PNFS Server Filesystem API Design
From Linux NFS
Contents |
Overview
The pNFS server introduces an extension to the filesystem VFS API to call into the filesystem for exporting it over pNFS. Essentially, the filesystem is called upon receiving respective pNFS protocol operations such as LAYOUTGET and GETDEVICEINFO, and in turn, it may use a set of layout-type library calls, implemented in the exportfs kernel module, to decode and encode layout-type specific functions so that fielsystems that share the same layout type can share this common code.
Callbacks, such as CB_LAYOUTRECALL and CB_NOTIFY_DEVICEID can be generated by the filesystem using the pnfsd cb operations vector provided by the nfsd module.
pNFS Export Operations
The pNFS export operations are defined in the following header file:
include/linux/nfsd/nfsd4_pnfs.h struct pnfs_export_operations;
The filesystem must implement the following methods for basic functionality:
layout_type get_device_info layout_get
mandatory | |
layout_type | Returns the supported pnfs_layouttype4 |
get_device_info | Encode device info onto the xdr stream |
layout_get | Retrieve and encode a layout for inode onto the xdr stream |
optional | |
set_device_notify | Implement device notification negotiation |
get_device_iter | Retrieve all available devices via an iterator |
layout_commit | Commit changes to layout
|
layout_return | Returns the layout.
Note that this method may be called internally by pnfsd upon, e.g.
|
can_merge_layouts | Policy call. Can layout segments be merged for this layout type? |
files layout only | |
get_verifier | Get the write verifier for DS (called on MDS only) |
get_state | Call fs on DS only |
pNFSd Callback Operations
The pNFSd callback operations are defined in the following header files:
include/linux/nfsd/nfsd4_pnfs.h include/linux/exportfs.h struct pnfsd_cb_operations; pnfsd_get_cb_op()
To use the pnfsd callback operations, the filesystem module must call pnfsd_get_cb_op() to get a reference on the global vector the nfsd module provides. The motivation for doing this is the reverse dependency of the filesystem on the nfsd module so that nfsd won't be able to go down while the filesystem is up, allowing it to call a callback function into thin air. pnfsd_put_cb_op() is called by the filesystem to release the reference.

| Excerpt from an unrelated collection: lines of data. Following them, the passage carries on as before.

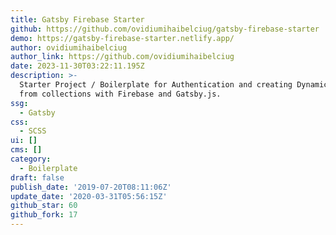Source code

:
 ```yaml
---
title: Gatsby Firebase Starter
github: https://github.com/ovidiumihaibelciug/gatsby-firebase-starter
demo: https://gatsby-firebase-starter.netlify.app/
author: ovidiumihaibelciug
author_link: https://github.com/ovidiumihaibelciug
date: 2023-11-30T03:22:11.195Z
description: >-
  Starter Project / Boilerplate for Authentication and creating Dynamic pages
  from collections with Firebase and Gatsby.js.
ssg:
  - Gatsby
css:
  - SCSS
ui: []
cms: []
category:
  - Boilerplate
draft: false
publish_date: '2019-07-20T08:11:06Z'
update_date: '2020-03-31T05:56:15Z'
github_star: 60
github_fork: 17
---
```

cb_layout_recall | Recall layout(s). nfsd4_pnfs_cb_layout is used to specify the recall scope for per-file, fsid, or all layouts |
cb_device_notify | Notify device ids change or delete |
files layout only | |
cb_get_state | Callback from fs on MDS only |
cb_change_state | Callback from fs on DS only |
Locking Design
The nfsd state lock is never held while calling into the file system to avoid potential deadlocks that may be caused by the following scenario:
- State lock is held by nfsd
- The fs is being called (e.g. close())
- The fs generates a callback to the client (e.g. cb_layout_recall)
- The client sends a layout_return synchronously with the callback before replying to it.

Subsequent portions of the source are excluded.